AIM OF THE EXERCISE
Write only the number of lines below in which "getElementById" occurs.

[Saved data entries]
--- START ---

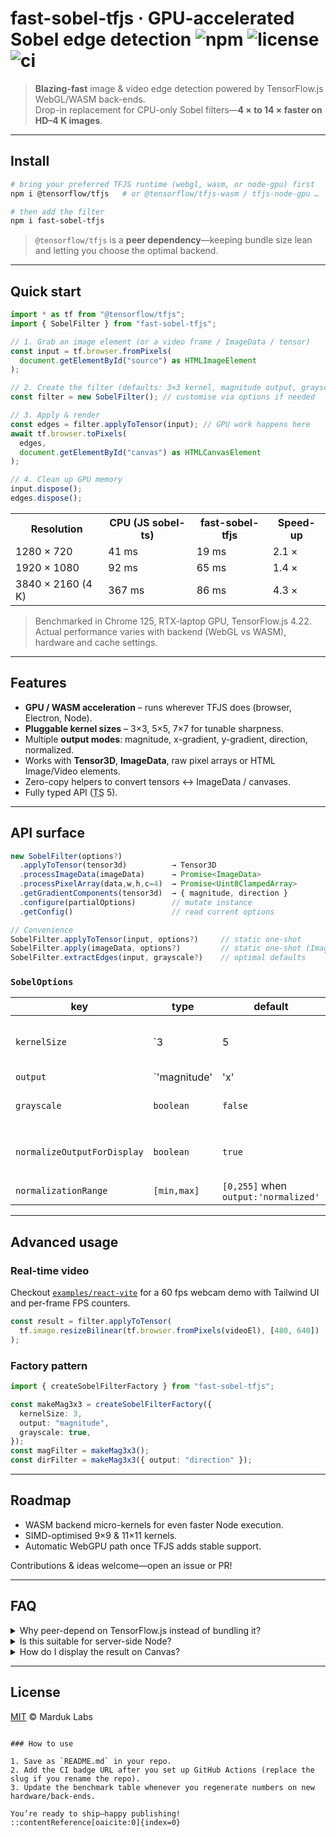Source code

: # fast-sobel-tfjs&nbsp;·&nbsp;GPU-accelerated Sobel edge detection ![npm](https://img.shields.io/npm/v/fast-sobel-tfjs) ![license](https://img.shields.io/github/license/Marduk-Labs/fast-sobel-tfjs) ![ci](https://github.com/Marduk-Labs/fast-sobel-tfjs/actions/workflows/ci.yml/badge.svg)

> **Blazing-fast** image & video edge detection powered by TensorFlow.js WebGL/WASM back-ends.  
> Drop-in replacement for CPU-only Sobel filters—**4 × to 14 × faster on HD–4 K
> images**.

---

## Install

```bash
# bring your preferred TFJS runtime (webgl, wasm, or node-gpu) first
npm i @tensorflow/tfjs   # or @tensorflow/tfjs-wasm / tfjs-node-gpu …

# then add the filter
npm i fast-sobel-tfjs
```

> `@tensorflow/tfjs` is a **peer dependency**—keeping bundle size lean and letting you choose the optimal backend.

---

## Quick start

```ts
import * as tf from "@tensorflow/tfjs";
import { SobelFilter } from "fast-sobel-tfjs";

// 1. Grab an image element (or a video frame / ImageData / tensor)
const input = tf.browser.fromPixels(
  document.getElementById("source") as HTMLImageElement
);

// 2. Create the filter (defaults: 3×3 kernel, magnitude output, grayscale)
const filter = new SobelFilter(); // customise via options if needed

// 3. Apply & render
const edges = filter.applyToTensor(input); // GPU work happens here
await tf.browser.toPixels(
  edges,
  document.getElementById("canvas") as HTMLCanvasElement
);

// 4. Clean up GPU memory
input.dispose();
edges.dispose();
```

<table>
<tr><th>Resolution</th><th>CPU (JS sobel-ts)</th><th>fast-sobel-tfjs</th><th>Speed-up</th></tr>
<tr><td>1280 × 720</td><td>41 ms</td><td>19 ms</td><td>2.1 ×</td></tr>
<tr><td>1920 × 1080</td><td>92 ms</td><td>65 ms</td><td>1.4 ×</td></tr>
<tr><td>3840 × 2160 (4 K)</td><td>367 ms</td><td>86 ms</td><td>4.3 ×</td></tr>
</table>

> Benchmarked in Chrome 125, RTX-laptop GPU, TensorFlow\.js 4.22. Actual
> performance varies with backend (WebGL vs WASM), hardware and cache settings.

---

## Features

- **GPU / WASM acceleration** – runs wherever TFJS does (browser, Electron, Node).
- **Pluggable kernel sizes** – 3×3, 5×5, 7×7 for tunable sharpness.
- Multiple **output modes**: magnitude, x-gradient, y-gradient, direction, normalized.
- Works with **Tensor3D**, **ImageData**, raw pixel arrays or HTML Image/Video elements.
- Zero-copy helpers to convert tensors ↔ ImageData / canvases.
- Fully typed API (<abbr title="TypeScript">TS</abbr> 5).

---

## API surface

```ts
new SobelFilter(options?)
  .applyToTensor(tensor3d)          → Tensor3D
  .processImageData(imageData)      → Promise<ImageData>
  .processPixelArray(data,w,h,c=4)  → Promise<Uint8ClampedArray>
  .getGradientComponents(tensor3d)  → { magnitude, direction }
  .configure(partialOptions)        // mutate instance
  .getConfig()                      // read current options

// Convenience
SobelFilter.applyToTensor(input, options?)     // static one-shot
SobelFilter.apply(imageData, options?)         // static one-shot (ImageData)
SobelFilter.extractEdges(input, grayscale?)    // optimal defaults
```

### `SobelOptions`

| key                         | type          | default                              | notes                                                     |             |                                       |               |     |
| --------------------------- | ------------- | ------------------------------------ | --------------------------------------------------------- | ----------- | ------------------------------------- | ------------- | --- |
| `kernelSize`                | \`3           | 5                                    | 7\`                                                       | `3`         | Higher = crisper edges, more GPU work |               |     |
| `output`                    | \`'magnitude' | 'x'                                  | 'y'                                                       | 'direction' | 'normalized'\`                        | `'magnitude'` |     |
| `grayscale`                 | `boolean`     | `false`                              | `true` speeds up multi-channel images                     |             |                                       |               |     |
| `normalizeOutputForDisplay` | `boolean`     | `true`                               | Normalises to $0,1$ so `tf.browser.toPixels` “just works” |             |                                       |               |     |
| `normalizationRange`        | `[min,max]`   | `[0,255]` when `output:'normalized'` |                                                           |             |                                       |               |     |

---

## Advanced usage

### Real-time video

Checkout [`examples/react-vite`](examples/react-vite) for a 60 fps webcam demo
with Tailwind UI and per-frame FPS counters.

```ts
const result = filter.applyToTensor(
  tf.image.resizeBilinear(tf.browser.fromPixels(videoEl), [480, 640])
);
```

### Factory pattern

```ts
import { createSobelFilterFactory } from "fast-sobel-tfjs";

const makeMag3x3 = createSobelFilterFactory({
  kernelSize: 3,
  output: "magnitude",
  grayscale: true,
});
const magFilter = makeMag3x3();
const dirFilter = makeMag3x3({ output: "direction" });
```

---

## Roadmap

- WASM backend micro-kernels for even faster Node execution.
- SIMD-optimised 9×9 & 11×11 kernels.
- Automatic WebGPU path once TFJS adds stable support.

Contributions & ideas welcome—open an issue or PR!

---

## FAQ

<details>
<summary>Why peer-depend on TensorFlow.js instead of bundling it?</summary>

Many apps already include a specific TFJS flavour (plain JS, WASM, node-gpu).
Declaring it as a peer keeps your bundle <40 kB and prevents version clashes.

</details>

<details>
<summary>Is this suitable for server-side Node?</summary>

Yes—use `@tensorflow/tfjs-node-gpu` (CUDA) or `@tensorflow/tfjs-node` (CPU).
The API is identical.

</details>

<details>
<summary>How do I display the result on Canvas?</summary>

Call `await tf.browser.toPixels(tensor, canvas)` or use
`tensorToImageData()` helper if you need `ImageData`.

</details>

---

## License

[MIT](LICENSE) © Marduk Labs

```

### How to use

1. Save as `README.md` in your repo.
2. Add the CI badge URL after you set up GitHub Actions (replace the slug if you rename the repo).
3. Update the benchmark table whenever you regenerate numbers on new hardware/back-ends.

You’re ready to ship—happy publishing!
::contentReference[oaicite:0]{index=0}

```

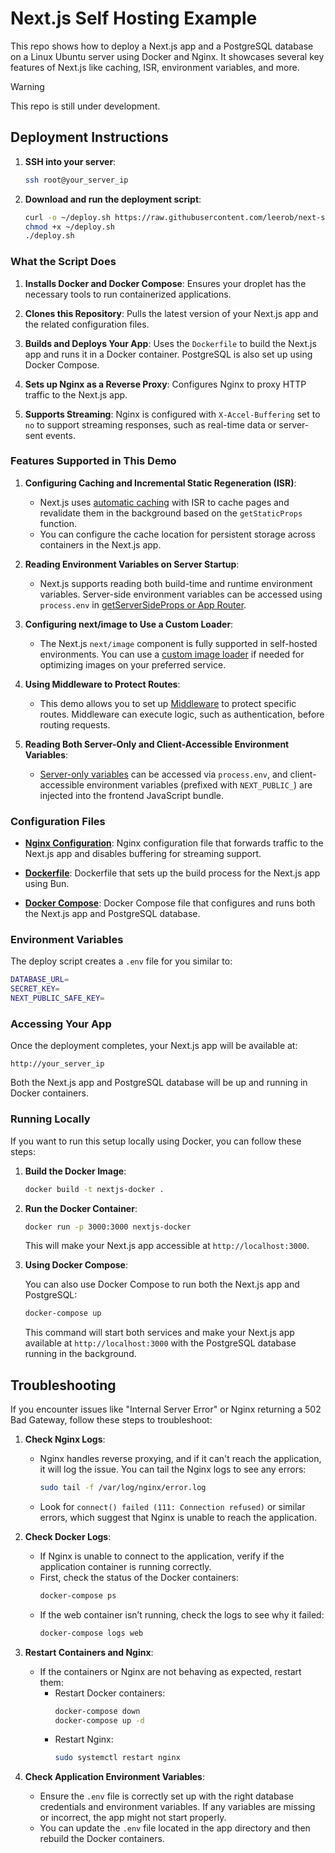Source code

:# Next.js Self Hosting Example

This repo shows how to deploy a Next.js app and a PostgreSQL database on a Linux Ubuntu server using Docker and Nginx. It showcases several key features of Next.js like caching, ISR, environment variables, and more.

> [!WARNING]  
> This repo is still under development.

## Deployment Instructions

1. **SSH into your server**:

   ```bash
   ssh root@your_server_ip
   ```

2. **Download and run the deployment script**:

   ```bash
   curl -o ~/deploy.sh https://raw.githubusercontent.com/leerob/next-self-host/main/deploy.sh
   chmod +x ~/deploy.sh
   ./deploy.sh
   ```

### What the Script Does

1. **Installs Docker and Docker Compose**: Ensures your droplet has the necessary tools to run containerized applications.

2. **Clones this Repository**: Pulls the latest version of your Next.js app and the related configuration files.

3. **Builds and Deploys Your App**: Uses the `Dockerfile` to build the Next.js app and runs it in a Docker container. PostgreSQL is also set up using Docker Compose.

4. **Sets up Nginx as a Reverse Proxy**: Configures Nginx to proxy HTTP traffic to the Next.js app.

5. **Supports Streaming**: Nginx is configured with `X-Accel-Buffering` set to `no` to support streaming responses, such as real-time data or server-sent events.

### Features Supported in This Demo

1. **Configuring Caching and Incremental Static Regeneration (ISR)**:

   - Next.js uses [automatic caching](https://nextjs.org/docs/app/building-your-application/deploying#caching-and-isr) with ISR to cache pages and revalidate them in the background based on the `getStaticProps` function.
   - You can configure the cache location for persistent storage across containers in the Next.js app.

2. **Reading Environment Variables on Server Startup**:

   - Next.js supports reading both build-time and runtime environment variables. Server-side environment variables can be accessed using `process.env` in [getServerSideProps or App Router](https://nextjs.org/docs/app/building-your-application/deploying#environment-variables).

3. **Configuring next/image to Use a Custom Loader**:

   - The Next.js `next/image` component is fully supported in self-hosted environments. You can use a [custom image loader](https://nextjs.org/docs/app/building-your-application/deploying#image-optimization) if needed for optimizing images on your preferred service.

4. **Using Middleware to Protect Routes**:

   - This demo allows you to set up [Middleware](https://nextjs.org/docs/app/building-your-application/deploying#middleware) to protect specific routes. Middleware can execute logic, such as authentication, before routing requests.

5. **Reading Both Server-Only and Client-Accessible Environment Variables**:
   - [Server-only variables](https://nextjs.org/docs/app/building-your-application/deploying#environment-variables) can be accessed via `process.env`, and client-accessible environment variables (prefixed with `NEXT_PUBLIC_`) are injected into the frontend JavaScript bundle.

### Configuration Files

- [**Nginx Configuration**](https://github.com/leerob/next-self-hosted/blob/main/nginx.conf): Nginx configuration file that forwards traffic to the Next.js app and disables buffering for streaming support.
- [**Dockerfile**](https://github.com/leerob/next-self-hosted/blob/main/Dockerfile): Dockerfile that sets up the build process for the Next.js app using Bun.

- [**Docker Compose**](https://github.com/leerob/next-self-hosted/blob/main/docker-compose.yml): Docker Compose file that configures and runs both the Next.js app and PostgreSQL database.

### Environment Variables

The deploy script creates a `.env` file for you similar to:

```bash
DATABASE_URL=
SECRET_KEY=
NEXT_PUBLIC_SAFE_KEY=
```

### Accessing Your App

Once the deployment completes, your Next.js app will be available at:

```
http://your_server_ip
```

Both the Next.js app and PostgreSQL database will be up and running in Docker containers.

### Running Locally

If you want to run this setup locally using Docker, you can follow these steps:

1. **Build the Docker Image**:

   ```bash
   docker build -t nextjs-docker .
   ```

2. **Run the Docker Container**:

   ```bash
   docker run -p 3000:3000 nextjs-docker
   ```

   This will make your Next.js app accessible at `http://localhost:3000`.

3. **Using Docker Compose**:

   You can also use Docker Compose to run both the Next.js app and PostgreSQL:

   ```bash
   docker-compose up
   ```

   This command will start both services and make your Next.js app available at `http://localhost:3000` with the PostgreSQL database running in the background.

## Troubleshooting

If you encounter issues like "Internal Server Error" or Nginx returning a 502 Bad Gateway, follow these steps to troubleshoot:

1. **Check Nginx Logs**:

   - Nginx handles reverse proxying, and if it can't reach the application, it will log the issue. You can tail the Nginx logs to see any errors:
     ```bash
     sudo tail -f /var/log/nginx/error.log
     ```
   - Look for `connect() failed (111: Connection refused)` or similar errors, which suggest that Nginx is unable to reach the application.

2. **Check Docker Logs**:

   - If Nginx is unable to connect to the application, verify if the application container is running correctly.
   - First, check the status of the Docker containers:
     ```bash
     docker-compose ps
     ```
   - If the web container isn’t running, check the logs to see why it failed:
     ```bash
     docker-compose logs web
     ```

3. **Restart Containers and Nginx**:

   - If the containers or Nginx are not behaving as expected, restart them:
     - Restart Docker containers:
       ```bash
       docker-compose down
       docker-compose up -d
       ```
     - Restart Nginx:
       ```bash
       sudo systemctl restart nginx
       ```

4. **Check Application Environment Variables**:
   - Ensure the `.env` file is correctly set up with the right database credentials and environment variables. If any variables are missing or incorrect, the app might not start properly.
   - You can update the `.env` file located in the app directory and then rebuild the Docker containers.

--- END ---

RESULT OF THE EXERCISE
2